A força do empreendedorismo também tem impacto social. Pequenos negócios podem funcionar como instrumento de inclusão produtiva, especialmente para mulheres, jovens, trabalhadores autônomos e pessoas que buscam complementar renda.
Para que esse potencial se converta em desenvolvimento econômico, é necessário reduzir a mortalidade das empresas e ampliar a produtividade. Isso exige capacitação, crédito adequado, tecnologia, formalização e acesso a mercados.
Crédito e capacitação serão decisivos
O Brasil tem uma das maiores populações potenciais empreendedoras do mundo, mas o avanço desse contingente depende de condições concretas para a abertura e manutenção de empresas.
O acesso a crédito segue como um dos principais gargalos. Muitos empreendedores começam com recursos próprios, empréstimos familiares ou capital limitado, o que reduz a capacidade de investimento e aumenta o risco de fechamento.
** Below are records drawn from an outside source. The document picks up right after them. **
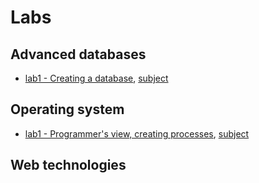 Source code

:# Labs

## Advanced databases

* [lab1 - Creating a database](db/db-lab1.md), [subject](db/db-lab1-subject.pdf)


## Operating system

* [lab1 - Programmer's view, creating processes](os/os-lab1.md), [subject](os/os-lab1-subject.pdf)


## Web technologies
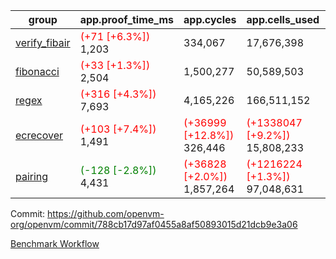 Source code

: | group | app.proof_time_ms | app.cycles | app.cells_used | leaf.proof_time_ms | leaf.cycles | leaf.cells_used |
| -- | -- | -- | -- | -- | -- | -- |
| [verify_fibair](https://github.com/openvm-org/openvm/blob/benchmark-results/benchmarks-pr/1691/verify_fibair-788cb17d97af0455a8af50893015d21dcb9e3a06.md) |<span style='color: red'>(+71 [+6.3%])</span> 1,203 |  334,067 |  17,676,398 |- | - | - |
| [fibonacci](https://github.com/openvm-org/openvm/blob/benchmark-results/benchmarks-pr/1691/fibonacci-788cb17d97af0455a8af50893015d21dcb9e3a06.md) |<span style='color: red'>(+33 [+1.3%])</span> 2,504 |  1,500,277 |  50,589,503 |- | - | - |
| [regex](https://github.com/openvm-org/openvm/blob/benchmark-results/benchmarks-pr/1691/regex-788cb17d97af0455a8af50893015d21dcb9e3a06.md) |<span style='color: red'>(+316 [+4.3%])</span> 7,693 |  4,165,226 |  166,511,152 |- | - | - |
| [ecrecover](https://github.com/openvm-org/openvm/blob/benchmark-results/benchmarks-pr/1691/ecrecover-788cb17d97af0455a8af50893015d21dcb9e3a06.md) |<span style='color: red'>(+103 [+7.4%])</span> 1,491 | <span style='color: red'>(+36999 [+12.8%])</span> 326,446 | <span style='color: red'>(+1338047 [+9.2%])</span> 15,808,233 |- | - | - |
| [pairing](https://github.com/openvm-org/openvm/blob/benchmark-results/benchmarks-pr/1691/pairing-788cb17d97af0455a8af50893015d21dcb9e3a06.md) |<span style='color: green'>(-128 [-2.8%])</span> 4,431 | <span style='color: red'>(+36828 [+2.0%])</span> 1,857,264 | <span style='color: red'>(+1216224 [+1.3%])</span> 97,048,631 |- | - | - |


Commit: https://github.com/openvm-org/openvm/commit/788cb17d97af0455a8af50893015d21dcb9e3a06

[Benchmark Workflow](https://github.com/openvm-org/openvm/actions/runs/15229660539)
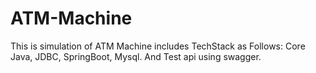 # ATM-Machine
This is simulation of ATM Machine includes TechStack as Follows: Core Java, JDBC, SpringBoot, Mysql. And Test api using swagger.
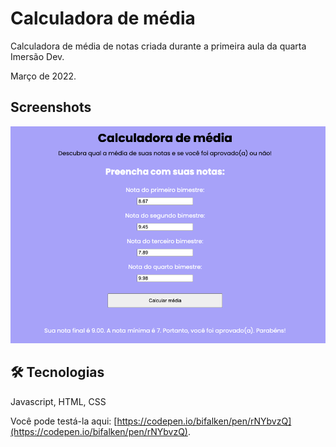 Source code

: 
# Calculadora de média

Calculadora de média de notas criada durante a primeira aula da quarta Imersão Dev.

Março de 2022.

## Screenshots

![Screenshot](screenshot/screenshot.png)

## 🛠 Tecnologias

Javascript, HTML, CSS
 
Você pode testá-la aqui: [https://codepen.io/bifalken/pen/rNYbvzQ](https://codepen.io/bifalken/pen/rNYbvzQ).
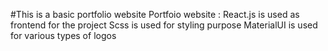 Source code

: #This is a basic portfolio website
Portfoio website :
React.js is used as frontend for the project
Scss is used for styling purpose
MaterialUI is used for various types of logos
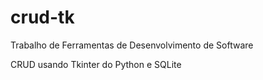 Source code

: # crud-tk
Trabalho de Ferramentas de Desenvolvimento de Software 

CRUD usando Tkinter do Python e SQLite
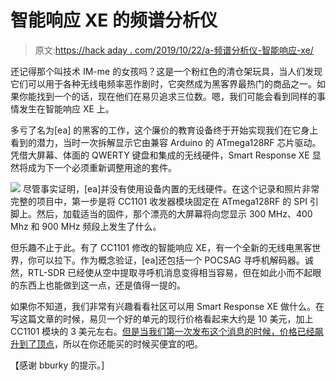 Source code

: # 智能响应 XE 的频谱分析仪

> 原文:[https://hack aday . com/2019/10/22/a-频谱分析仪-智能响应-xe/](https://hackaday.com/2019/10/22/a-spectrum-analyzer-for-the-smart-response-xe/)

还记得那个叫技术 IM-me 的女孩吗？这是一个粉红色的清仓架玩具，当人们发现它们可以用于各种无线电频率恶作剧时，它突然成为黑客界最热门的商品之一。如果你能找到一个的话，现在他们在易贝追求三位数。嗯，我们可能会看到同样的事情发生在智能响应 XE 上。

多亏了名为[ea] 的黑客的工作，这个廉价的教育设备终于开始实现我们在它身上看到的潜力，当时一次拆解显示它由兼容 Arduino 的 ATmega128RF 芯片驱动。凭借大屏幕、体面的 QWERTY 键盘和集成的无线硬件，Smart Response XE 显然将成为下一个必须重新调整用途的套件。

[![](../Images/09d5df90c8e1c4bf7f85483cb4ef2ed0.png)](https://hackaday.com/wp-content/uploads/2019/10/srxe_detail.jpg) 尽管事实证明，[ea]并没有使用设备内置的无线硬件。在这个记录和照片非常完整的项目中，第一步是将 CC1101 收发器模块固定在 ATmega128RF 的 SPI 引脚上。然后，加载适当的固件，那个漂亮的大屏幕将向您显示 300 MHz、400 Mhz 和 900 MHz 频段上发生了什么。

但乐趣不止于此。有了 CC1101 修改的智能响应 XE，有一个全新的无线电黑客世界，你可以拉下。作为概念验证，[ea]还包括一个 POCSAG 寻呼机解码器。诚然，RTL-SDR 已经使从空中提取寻呼机消息变得相当容易，但在如此小而不起眼的东西上也能做到这一点，还是值得一提的。

如果你不知道，我们非常有兴趣看看社区可以用 Smart Response XE 做什么。在写这篇文章的时候，易贝一个好的单元的现行价格看起来大约是 10 美元，加上 CC1101 模块的 3 美元左右。[但是当我们第一次发布这个消息的时候，价格已经飙升到了顶点](https://hackaday.com/2018/07/22/classroom-gadget-turned-arduino-compatible/)，所以在你还能买的时候买便宜的吧。

【感谢 bburky 的提示。]
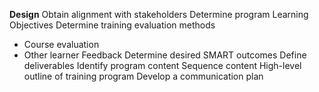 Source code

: **Design**
Obtain alignment with stakeholders​
Determine program Learning Objectives​
Determine training evaluation methods​
- Course evaluation​
- Other learner Feedback​
Determine desired SMART outcomes​
Define deliverables​
Identify program content​
Sequence content​
High-level outline of training program​
Develop a communication plan
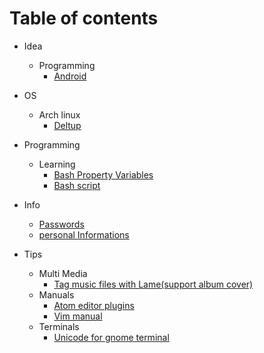 # Table of contents
- Idea
    - Programming
        - [Android](../Idea/Programming/android.md)

- OS
    - Arch linux
        - [Deltup](../OS/Arch%20linux/Deltup.md)

- Programming
    - Learning
        - [Bash Property Variables](../Programming/Learning/ShellScript/bash_property_variables.md)
        - [Bash script](../Programming/Learning/ShellScript\bash_script.md)

- Info
    - [Passwords](../Info/passwords.md)
    - [personal Informations](../Info/personalInfo.md)

- Tips
    - Multi Media
        - [Tag music files with Lame(support album cover)](../Tips/MultiMedia/tag_music_files_with_lame(support_album_cover).md)
    - Manuals
        - [Atom editor plugins](../Tips/Manuals/atom_editor_plugins.md)
        - [Vim manual](../Tips/Manuals/vim.md)
    - Terminals
        - [Unicode for gnome terminal](../Tips/Terminals/unicode_for_gnome_terminal.md)
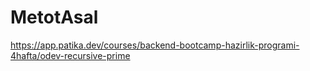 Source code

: # MetotAsal
https://app.patika.dev/courses/backend-bootcamp-hazirlik-programi-4hafta/odev-recursive-prime
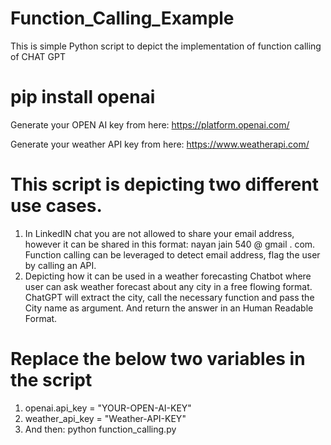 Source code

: # Function_Calling_Example
This is simple Python script to depict the implementation of function calling of CHAT GPT

# pip install openai

Generate your OPEN AI key from here: https://platform.openai.com/

Generate your weather API key from here: https://www.weatherapi.com/

# This script is depicting two different use cases.
1. In LinkedIN chat you are not allowed to share your email address, however it can be shared in this format: nayan jain 540 @ gmail . com. Function calling can be leveraged to detect email address, flag the user by calling an API. 
2. Depicting how it can be used in a weather forecasting Chatbot where user can ask weather forecast about any city in a free flowing format. ChatGPT will extract the city, call the necessary function and pass the City name as argument. And return the answer in an Human Readable Format. 

# Replace the below two variables in the script
1. openai.api_key = "YOUR-OPEN-AI-KEY"
2. weather_api_key = "Weather-API-KEY"
3. And then: python function_calling.py
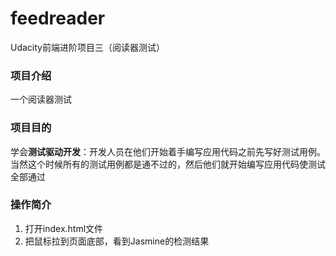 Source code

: # feedreader
Udacity前端进阶项目三（阅读器测试）
### 项目介绍
一个阅读器测试

### 项目目的
学会**测试驱动开发**：开发人员在他们开始着手编写应用代码之前先写好测试用例。当然这个时候所有的测试用例都是通不过的，然后他们就开始编写应用代码使测试全部通过

### 操作简介
1. 打开index.html文件
2. 把鼠标拉到页面底部，看到Jasmine的检测结果
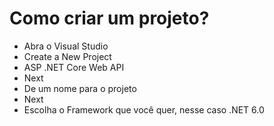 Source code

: # Como criar um projeto?

- Abra o Visual Studio
- Create a New Project
- ASP .NET Core Web API
- Next
- De um nome para o projeto
- Next
- Escolha o Framework que você quer, nesse caso .NET 6.0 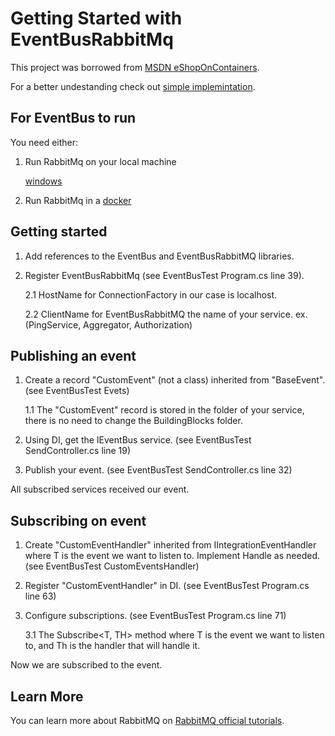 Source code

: # Getting Started with EventBusRabbitMq

This project was borrowed from [MSDN eShopOnContainers](https://github.com/dotnet-architecture/eShopOnContainers).

For a better undestanding check out [simple implemintation](https://github.com/Batiskaaaf/EventBusRabbitMQ).

## For EventBus to run

You need either: 

1. Run RabbitMq on your local machine

    [windows](https://community.chocolatey.org/packages/rabbitmq)

2. Run RabbitMq in a [docker](https://hub.docker.com/_/rabbitmq)

## Getting started

1. Add references to the EventBus and EventBusRabbitMQ libraries.

1. Register EventBusRabbitMq (see EventBusTest Program.cs line 39).

    2.1 HostName for ConnectionFactory in our case is localhost.
    
    2.2 ClientName for EventBusRabbitMQ the name of your service.
        ex. (PingService, Aggregator, Authorization)

## Publishing an event

1. Create a record "CustomEvent" (not a class) inherited from "BaseEvent". (see  EventBusTest Evets)

    1.1 The "CustomEvent" record is stored in the folder of your service, there is no need to change the BuildingBlocks folder.

2. Using DI, get the IEventBus service. (see EventBusTest SendController.cs line 19)

3. Publish your event. (see EventBusTest SendController.cs line 32)

All subscribed services received our event.

## Subscribing on event

1. Create "CustomEventHandler<T>" inherited from IIntegrationEventHandler<T>
    where T is the event we want to listen to. Implement Handle as needed. (see EventBusTest CustomEventsHandler)

2. Register "CustomEventHandler" in DI. (see EventBusTest Program.cs line 63)

3. Configure subscriptions. (see EventBusTest Program.cs line 71)

    3.1 The Subscribe<T, TH> method where T is the event we want to listen to, and Th is the handler that will handle it.

Now we are subscribed to the event.

## Learn More

You can learn more about RabbitMQ on [RabbitMQ official tutorials](https://www.rabbitmq.com/getstarted.html).

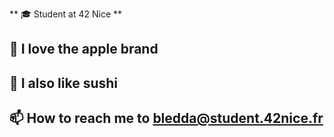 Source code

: ** 🎓 Student at 42 Nice **
## 🍎 I love the apple brand
## 🍣 I also like sushi
## 📫 How to reach me to bledda@student.42nice.fr
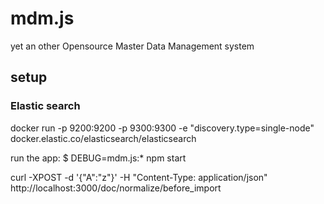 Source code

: # mdm.js
yet an other Opensource Master Data Management system 

## setup

### Elastic search

docker run -p 9200:9200 -p 9300:9300 -e "discovery.type=single-node" docker.elastic.co/elasticsearch/elasticsearch

   run the app:
     $ DEBUG=mdm.js:* npm start

curl -XPOST -d '{"A":"z"}' -H "Content-Type: application/json" http://localhost:3000/doc/normalize/before_import

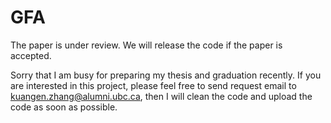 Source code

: # GFA

The paper is under review. We will release the code if the paper is accepted.

Sorry that I am busy for preparing my thesis and graduation recently. If you are interested in this project, please feel free to send request email to kuangen.zhang@alumni.ubc.ca, then I will clean the code and upload the code as soon as possible.
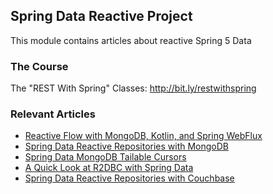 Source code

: ## Spring Data Reactive Project

This module contains articles about reactive Spring 5 Data

### The Course
The "REST With Spring" Classes: http://bit.ly/restwithspring

### Relevant Articles
- [Reactive Flow with MongoDB, Kotlin, and Spring WebFlux](https://www.baeldung.com/kotlin-mongodb-spring-webflux)
- [Spring Data Reactive Repositories with MongoDB](https://www.baeldung.com/spring-data-mongodb-reactive)
- [Spring Data MongoDB Tailable Cursors](https://www.baeldung.com/spring-data-mongodb-tailable-cursors)
- [A Quick Look at R2DBC with Spring Data](https://www.baeldung.com/spring-data-r2dbc)
- [Spring Data Reactive Repositories with Couchbase](https://www.baeldung.com/spring-data-reactive-couchbase)
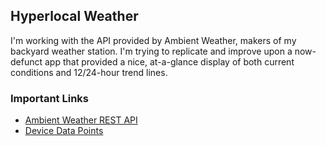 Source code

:## Hyperlocal Weather

I'm working with the API provided by Ambient Weather, makers of my backyard weather station. I'm
trying to replicate and improve upon a now-defunct app that provided a nice, at-a-glance display
of both current conditions and 12/24-hour trend lines.

### Important Links

* [Ambient Weather REST API](https://ambientweather.docs.apiary.io/#)
* [Device Data Points](https://github.com/ambient-weather/api-docs/wiki/Device-Data-Specs)
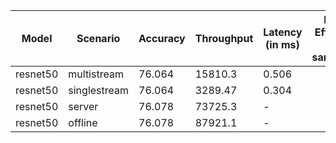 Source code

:| Model    | Scenario     |   Accuracy |   Throughput | Latency (in ms)   | Power Efficiency (in samples/J)   | TEST01   | TEST04   |
|----------|--------------|------------|--------------|-------------------|-----------------------------------|----------|----------|
| resnet50 | multistream  |     76.064 |     15810.3  | 0.506             |                                   | passed   | passed   |
| resnet50 | singlestream |     76.064 |      3289.47 | 0.304             |                                   | passed   | passed   |
| resnet50 | server       |     76.078 |     73725.3  | -                 |                                   | passed   | passed   |
| resnet50 | offline      |     76.078 |     87921.1  | -                 |                                   | passed   | passed   | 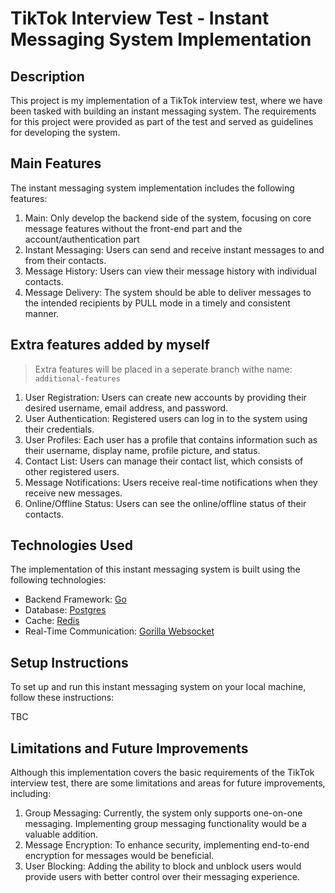 # TikTok Interview Test - Instant Messaging System Implementation

## Description
This project is my implementation of a TikTok interview test, where we have been tasked with building an instant messaging system. The requirements for this project were provided as part of the test and served as guidelines for developing the system.

## Main Features
The instant messaging system implementation includes the following features:

1. Main: Only develop the backend side of the system, focusing on core message features without the front-end part and the account/authentication part
2. Instant Messaging: Users can send and receive instant messages to and from their contacts.
3. Message History: Users can view their message history with individual contacts.
4. Message Delivery: The system should be able to deliver messages to the intended recipients by PULL mode in a timely and consistent manner.

## Extra features added by myself 
> Extra features will be placed in a seperate branch withe name: ``additional-features``
1. User Registration: Users can create new accounts by providing their desired username, email address, and password.
2. User Authentication: Registered users can log in to the system using their credentials.
3. User Profiles: Each user has a profile that contains information such as their username, display name, profile picture, and status.
4. Contact List: Users can manage their contact list, which consists of other registered users.
6. Message Notifications: Users receive real-time notifications when they receive new messages.
7. Online/Offline Status: Users can see the online/offline status of their contacts.

## Technologies Used
The implementation of this instant messaging system is built using the following technologies:

- Backend Framework: [Go](https://go.dev/)
- Database: [Postgres](https://www.postgresql.org/)
- Cache: [Redis](https://redis.io/)
- Real-Time Communication: [Gorilla Websocket](https://github.com/gorilla/websocket)

## Setup Instructions
To set up and run this instant messaging system on your local machine, follow these instructions:

TBC

## Limitations and Future Improvements
Although this implementation covers the basic requirements of the TikTok interview test, there are some limitations and areas for future improvements, including:

1. Group Messaging: Currently, the system only supports one-on-one messaging. Implementing group messaging functionality would be a valuable addition.
2. Message Encryption: To enhance security, implementing end-to-end encryption for messages would be beneficial.
3. User Blocking: Adding the ability to block and unblock users would provide users with better control over their messaging experience.
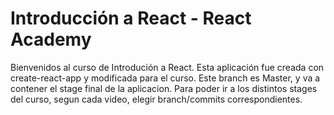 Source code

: # Introducción a React - React Academy

Bienvenidos al curso de Introdución a React. Esta aplicación fue creada con create-react-app y modificada para el curso.
Este branch es Master, y va a contener el stage final de la aplicacion.
Para poder ir a los distintos stages del curso, segun cada video, elegir branch/commits correspondientes.
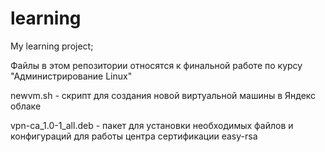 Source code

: # learning
My learning project;

Файлы в этом репозитории относятся к финальной работе по курсу "Администрирование Linux"

newvm.sh - скрипт для создания новой виртуальной машины в Яндекс облаке

vpn-ca_1.0-1_all.deb - пакет для установки необходимых файлов и конфигураций для работы центра сертификации easy-rsa

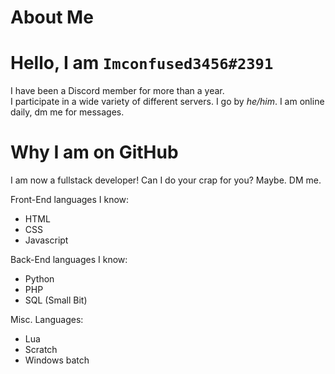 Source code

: # About Me
# Hello, I am <code>Imconfused3456#2391</code>
I have been a Discord member for more than a year.<br/>
I participate in a wide variety of different servers. 
I go by <em>he/him</em>.
I am online daily, dm me for messages.
# Why I am on GitHub
I am now a fullstack developer! Can I do your crap for you? Maybe. DM me. <br>

Front-End languages I know:
<ul>
  <li>HTML</li>
  <li>CSS</li>
  <li>Javascript</li>
</ul>
Back-End languages I know:
<ul>
  <li>Python</li>
  <li>PHP</li>
  <li>SQL (Small Bit)</li>
</ul>
Misc. Languages:
<ul>
  <li>Lua</li>
  <li>Scratch</li>
  <li>Windows batch</li>
<ul>
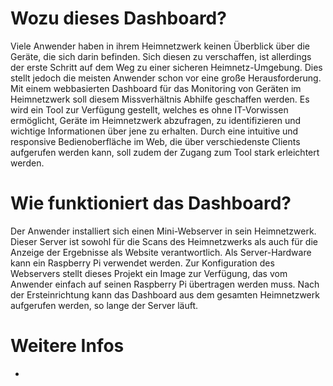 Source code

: # Wozu dieses Dashboard?

Viele Anwender haben in ihrem Heimnetzwerk keinen Überblick über die Geräte, die sich darin befinden. Sich diesen zu verschaffen, ist allerdings der erste Schritt auf dem Weg zu einer sicheren Heimnetz-Umgebung. Dies stellt jedoch die meisten Anwender schon vor eine große Herausforderung.
Mit einem webbasierten Dashboard für das Monitoring von Geräten im Heimnetzwerk soll diesem Missverhältnis Abhilfe geschaffen werden. Es wird ein Tool zur Verfügung gestellt, welches es ohne IT-Vorwissen ermöglicht, Geräte im Heimnetzwerk abzufragen, zu identifizieren und wichtige Informationen über jene zu erhalten. Durch eine intuitive und responsive Bedienoberfläche im Web, die über verschiedenste Clients aufgerufen werden kann, soll zudem der Zugang zum Tool stark erleichtert werden.

# Wie funktioniert das Dashboard?
Der Anwender installiert sich einen Mini-Webserver in sein Heimnetzwerk. Dieser Server ist sowohl für die Scans des Heimnetzwerks als auch für die Anzeige der Ergebnisse als Website verantwortlich. 
Als Server-Hardware kann ein Raspberry Pi verwendet werden. Zur Konfiguration des Webservers stellt dieses Projekt ein Image zur Verfügung, das vom Anwender einfach auf seinen Raspberry Pi übertragen werden muss.
Nach der Ersteinrichtung kann das Dashboard aus dem gesamten Heimnetzwerk aufgerufen werden, so lange der Server läuft.

# Weitere Infos

<ul>
  <li><a href=Wiki</li>
</ul>


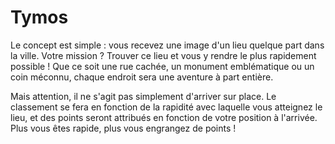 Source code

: # Tymos

Le concept est simple : vous recevez une image d'un lieu quelque part dans la ville. Votre mission ? Trouver ce lieu et vous y rendre le plus rapidement possible ! Que ce soit une rue cachée, un monument emblématique ou un coin méconnu, chaque endroit sera une aventure à part entière.

Mais attention, il ne s'agit pas simplement d'arriver sur place. Le classement se fera en fonction de la rapidité avec laquelle vous atteignez le lieu, et des points seront attribués en fonction de votre position à l'arrivée. Plus vous êtes rapide, plus vous engrangez de points !
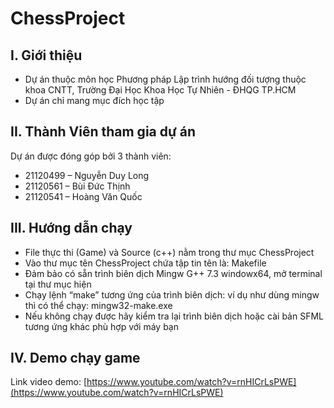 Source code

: # ChessProject

## I. Giới thiệu
- Dự án thuộc môn học Phương pháp Lập trình hướng đối tượng thuộc khoa CNTT, Trường Đại Học Khoa Học Tự Nhiên - ĐHQG TP.HCM
- Dự án chỉ mang mục đích học tập

## II. Thành Viên tham gia dự án
Dự án được đóng góp bởi 3 thành viên:
- 21120499 – Nguyễn Duy Long
- 21120561 – Bùi Đức Thịnh
- 21120541 – Hoàng Văn Quốc

## III. Hướng dẫn chạy
- File thực thi (Game) và Source (c++) nằm trong thư mục ChessProject
- Vào thư mục tên ChessProject chứa tập tin tên là: Makefile
- Đảm bảo có sẵn trình biên dịch Mingw G++ 7.3 windowx64, mở terminal tại thư mục hiện
- Chạy lệnh “make” tương ứng của trình biên dịch: ví dụ như dùng mingw thì có thể chạy: mingw32-make.exe
- Nếu không chạy được hãy kiểm tra lại trình biên dịch hoặc cài bản SFML tương ứng khác phù hợp với máy bạn

## IV. Demo chạy game
Link video demo: [https://www.youtube.com/watch?v=rnHICrLsPWE](https://www.youtube.com/watch?v=rnHICrLsPWE)
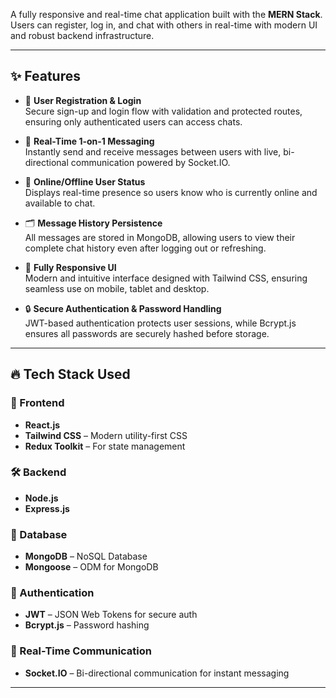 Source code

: A fully responsive and real-time chat application built with the **MERN Stack**. Users can register, log in, and chat with others in real-time with modern UI and robust backend infrastructure.

---

## ✨ Features

- 🔐 **User Registration & Login**  
  Secure sign-up and login flow with validation and protected routes, ensuring only authenticated users can access chats.

- 💬 **Real-Time 1-on-1 Messaging**  
  Instantly send and receive messages between users with live, bi-directional communication powered by Socket.IO.

- 👥 **Online/Offline User Status**  
  Displays real-time presence so users know who is currently online and available to chat.

- 🗂️ **Message History Persistence**  
  All messages are stored in MongoDB, allowing users to view their complete chat history even after logging out or refreshing.

- 📱 **Fully Responsive UI**  
  Modern and intuitive interface designed with Tailwind CSS, ensuring seamless use on mobile, tablet and desktop.

- 🔒 **Secure Authentication & Password Handling**  
  JWT-based authentication protects user sessions, while Bcrypt.js ensures all passwords are securely hashed before storage.
---


## 🔥 Tech Stack Used

### 🚀 Frontend
- **React.js**
- **Tailwind CSS** – Modern utility-first CSS
- **Redux Toolkit** – For state management

### 🛠 Backend
- **Node.js**
- **Express.js**

### 💾 Database
- **MongoDB** – NoSQL Database
- **Mongoose** – ODM for MongoDB

### 🔐 Authentication
- **JWT** – JSON Web Tokens for secure auth
- **Bcrypt.js** – Password hashing

### 🧠 Real-Time Communication
- **Socket.IO** – Bi-directional communication for instant messaging

---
A capacitação também é decisiva. Conhecimentos sobre planejamento, fluxo de caixa, precificação, marketing, atendimento, vendas digitais e obrigações fiscais podem fazer diferença entre a sobrevivência e o encerramento de um negócio.
Outro ponto central é a formalização. A entrada no mercado formal permite emissão de nota fiscal, acesso a crédito, participação em compras públicas, contribuição previdenciária e maior segurança jurídica.
Nesse contexto, o Sebrae tende a ter papel relevante na orientação de potenciais empreendedores, especialmente aqueles que ainda estão na fase de planejamento ou nos primeiros meses de operação.
Brasil mostra força empreendedora, mas desafio é transformar intenção em empresas
A presença de 42,5 milhões de potenciais empreendedores coloca o Brasil entre os países mais relevantes do mundo em intenção de abrir negócios. O dado mostra que o desejo de empreender segue forte e disseminado na população adulta.
A posição no ranking global, atrás apenas da Índia, reforça a dimensão econômica desse movimento. O país tem uma base numerosa de pessoas que enxergam no negócio próprio um caminho para renda, autonomia e realização profissional.
O desafio agora é transformar esse potencial em empresas sustentáveis. A intenção de empreender precisa ser acompanhada por planejamento, crédito, capacitação, inovação e ambiente regulatório mais simples.
Com taxa de empreendedorismo potencial de 45% e presença relevante também entre empreendedores estabelecidos, o Brasil mantém uma vocação empreendedora clara. A capacidade de converter essa força em produtividade, empregos e crescimento será decisiva para o impacto econômico dos próximos anos.